I believe I am the only one alive that remembers this occasion.

The thinking by some at this early stage of the district was that it would be detrimental to the interests of the young growing community to allow Orientals to become established. A petition was circulated and signed by 45 landowners objecting to Orientals being allowed into the district.

Two growers, Dr. Harcourt Heal and his brother George Heal had neighboring properties. Dr. Heal, an absentee landowner and a dentist practicing in Vancouver, ignoring the feelings of other growers decided to hire a "Chinaman", wages being $40. per month.

Not being a landowner, and not fully aware of the implications, I was requested to join a group of 15 or 20 men one morning to protest. Armed with hoes, shovels and various farm tools we marched up to George Heal's farm (Dr. Heal being absent). The spokesman of the party was Sandy McPherson, proprietor of South Okanagan Supply Co.

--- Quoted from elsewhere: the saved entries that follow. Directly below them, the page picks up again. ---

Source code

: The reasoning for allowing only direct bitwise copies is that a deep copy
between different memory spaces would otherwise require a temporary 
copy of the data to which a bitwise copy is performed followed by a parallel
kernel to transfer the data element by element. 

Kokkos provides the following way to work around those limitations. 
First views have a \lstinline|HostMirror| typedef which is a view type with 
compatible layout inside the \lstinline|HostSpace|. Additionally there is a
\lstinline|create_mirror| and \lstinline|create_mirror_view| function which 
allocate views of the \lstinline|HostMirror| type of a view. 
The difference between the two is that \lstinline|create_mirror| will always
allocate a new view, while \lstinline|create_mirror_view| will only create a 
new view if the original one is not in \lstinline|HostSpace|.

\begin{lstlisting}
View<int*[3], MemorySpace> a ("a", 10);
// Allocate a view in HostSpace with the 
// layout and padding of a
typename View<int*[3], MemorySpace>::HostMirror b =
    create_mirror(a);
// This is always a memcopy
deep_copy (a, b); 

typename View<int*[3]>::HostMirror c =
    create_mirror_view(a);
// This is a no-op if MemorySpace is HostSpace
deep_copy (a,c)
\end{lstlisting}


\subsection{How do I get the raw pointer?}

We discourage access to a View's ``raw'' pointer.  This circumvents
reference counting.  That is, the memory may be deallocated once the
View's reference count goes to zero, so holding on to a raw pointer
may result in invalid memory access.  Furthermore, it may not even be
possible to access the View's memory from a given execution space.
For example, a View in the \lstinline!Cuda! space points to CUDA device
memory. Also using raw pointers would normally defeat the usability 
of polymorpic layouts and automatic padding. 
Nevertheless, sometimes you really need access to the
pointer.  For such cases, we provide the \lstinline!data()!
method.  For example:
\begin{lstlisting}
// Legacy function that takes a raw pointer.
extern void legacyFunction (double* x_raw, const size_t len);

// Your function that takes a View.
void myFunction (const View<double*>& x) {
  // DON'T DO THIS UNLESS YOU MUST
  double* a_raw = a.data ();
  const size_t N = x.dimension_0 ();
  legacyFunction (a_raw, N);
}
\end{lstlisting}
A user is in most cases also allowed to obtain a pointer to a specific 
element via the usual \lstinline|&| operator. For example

In no uncertain terms McPherson told George, who met us at the gate "that the chinaman was not welcome" and he was given 24 hours to leave Oliver.

George replied, saying he was staying and he had $10,000 to fight the case. The following evening as the man was on his way home with a team of horses, a car drove up beside him, and two hooded men accosted him, blindfolded him and drove him up to the Fairview-Cawston summit. He was told to keep going towards Cawston and never come back to Oliver. The team of horses well knew the way and went safely home to the farm.

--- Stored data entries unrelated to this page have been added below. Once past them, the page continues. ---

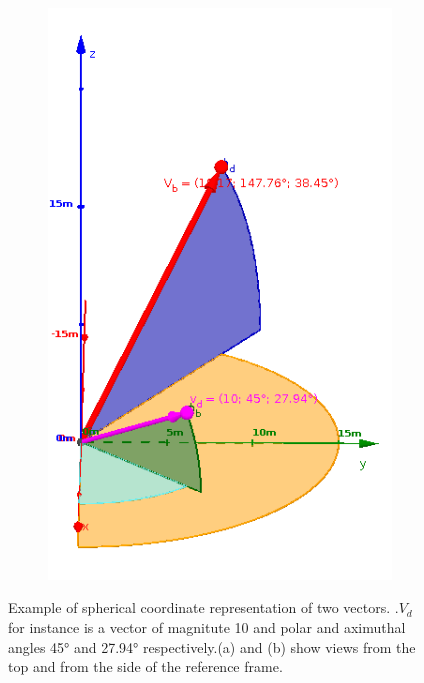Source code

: \begin{figure}
\begin{subfigure}{1.0\textwidth}
		
	\end{subfigure}		
	\endminipage\hfil
	\begin{subfigure}{1.0\textwidth}
		\includegraphics[width=\linewidth]{./images/birdflocking/vertical}
		
	\end{subfigure}
	\endminipage
	\caption{Example of spherical coordinate representation of two vectors. .$V_d$ for instance is a vector of magnitute 10 and polar and aximuthal angles 45° and 27.94° respectively.(a) and (b) show views from the top and from the side of the reference frame.}
\end{figure}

It was reported that the two men who confiscated him were each paid $300, a goodly sum of money in 1927.

A court case eventually was held. The magistrate was W.G. Wilkins. During the trial, evidence and reliable witnesses were not to be found so the case was dismissed. The Canadian Legion was a strong group at that time with much influence.

PS. All the characters mentioned were good citizens and acting according to their consciences at the time.